▸ **Exercise directions**: Return copies of the lines below that mention "Models".

▸ **Provided records**:

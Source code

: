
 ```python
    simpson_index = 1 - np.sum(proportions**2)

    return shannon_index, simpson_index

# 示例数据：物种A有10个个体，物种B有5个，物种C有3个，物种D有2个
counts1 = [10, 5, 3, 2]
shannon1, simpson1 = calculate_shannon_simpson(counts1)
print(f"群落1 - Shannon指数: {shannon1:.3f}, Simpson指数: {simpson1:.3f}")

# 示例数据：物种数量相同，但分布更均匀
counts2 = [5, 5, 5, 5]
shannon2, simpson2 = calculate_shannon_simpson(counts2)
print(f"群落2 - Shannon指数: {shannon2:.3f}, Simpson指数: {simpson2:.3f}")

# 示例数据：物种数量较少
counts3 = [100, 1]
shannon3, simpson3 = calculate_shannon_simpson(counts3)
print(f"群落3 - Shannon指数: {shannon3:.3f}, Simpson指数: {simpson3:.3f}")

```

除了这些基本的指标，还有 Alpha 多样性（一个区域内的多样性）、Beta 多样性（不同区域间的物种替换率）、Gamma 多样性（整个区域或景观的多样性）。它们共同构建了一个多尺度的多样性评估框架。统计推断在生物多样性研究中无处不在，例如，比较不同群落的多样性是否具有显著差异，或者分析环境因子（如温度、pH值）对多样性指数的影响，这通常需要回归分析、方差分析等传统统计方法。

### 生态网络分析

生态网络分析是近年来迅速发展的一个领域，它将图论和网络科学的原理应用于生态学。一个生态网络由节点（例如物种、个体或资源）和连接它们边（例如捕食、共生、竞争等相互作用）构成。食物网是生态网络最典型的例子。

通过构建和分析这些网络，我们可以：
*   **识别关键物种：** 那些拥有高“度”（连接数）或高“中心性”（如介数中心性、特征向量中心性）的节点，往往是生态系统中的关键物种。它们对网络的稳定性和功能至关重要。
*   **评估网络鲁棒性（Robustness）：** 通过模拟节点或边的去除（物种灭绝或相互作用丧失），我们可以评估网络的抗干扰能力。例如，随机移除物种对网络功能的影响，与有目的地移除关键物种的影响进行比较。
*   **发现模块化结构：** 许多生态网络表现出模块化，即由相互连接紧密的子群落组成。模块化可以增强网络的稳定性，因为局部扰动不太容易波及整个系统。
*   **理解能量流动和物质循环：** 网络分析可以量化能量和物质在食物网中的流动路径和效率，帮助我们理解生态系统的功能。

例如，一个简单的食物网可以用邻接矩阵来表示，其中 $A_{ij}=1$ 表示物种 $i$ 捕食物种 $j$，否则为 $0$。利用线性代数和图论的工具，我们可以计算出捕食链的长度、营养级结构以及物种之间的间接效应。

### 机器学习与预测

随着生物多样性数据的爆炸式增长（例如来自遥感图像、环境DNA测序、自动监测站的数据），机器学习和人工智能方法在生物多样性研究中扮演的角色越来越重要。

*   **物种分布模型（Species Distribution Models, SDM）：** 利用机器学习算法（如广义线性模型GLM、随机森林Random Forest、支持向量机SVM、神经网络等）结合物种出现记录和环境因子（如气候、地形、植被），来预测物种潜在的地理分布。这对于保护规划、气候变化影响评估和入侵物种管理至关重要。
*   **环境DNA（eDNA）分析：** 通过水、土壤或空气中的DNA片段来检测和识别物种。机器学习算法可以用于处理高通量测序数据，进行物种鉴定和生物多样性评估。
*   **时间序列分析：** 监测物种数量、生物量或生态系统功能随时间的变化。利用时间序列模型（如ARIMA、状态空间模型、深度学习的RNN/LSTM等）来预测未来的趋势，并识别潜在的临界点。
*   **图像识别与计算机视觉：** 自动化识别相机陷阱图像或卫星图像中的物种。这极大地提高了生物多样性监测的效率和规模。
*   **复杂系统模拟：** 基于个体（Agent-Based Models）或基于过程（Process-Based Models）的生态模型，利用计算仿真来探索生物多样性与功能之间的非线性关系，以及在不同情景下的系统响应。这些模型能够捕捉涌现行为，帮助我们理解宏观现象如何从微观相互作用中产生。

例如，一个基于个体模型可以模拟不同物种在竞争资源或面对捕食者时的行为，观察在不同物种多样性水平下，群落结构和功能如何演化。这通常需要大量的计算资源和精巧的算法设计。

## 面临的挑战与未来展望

▸ **Response to this exercise**:
*   **物种分布模型（Species Distribution Models, SDM）：** 利用机器学习算法（如广义线性模型GLM、随机森林Random Forest、支持向量机SVM、神经网络等）结合物种出现记录和环境因子（如气候、地形、植被），来预测物种潜在的地理分布。这对于保护规划、气候变化影响评估和入侵物种管理至关重要。
*   **复杂系统模拟：** 基于个体（Agent-Based Models）或基于过程（Process-Based Models）的生态模型，利用计算仿真来探索生物多样性与功能之间的非线性关系，以及在不同情景下的系统响应。这些模型能够捕捉涌现行为，帮助我们理解宏观现象如何从微观相互作用中产生。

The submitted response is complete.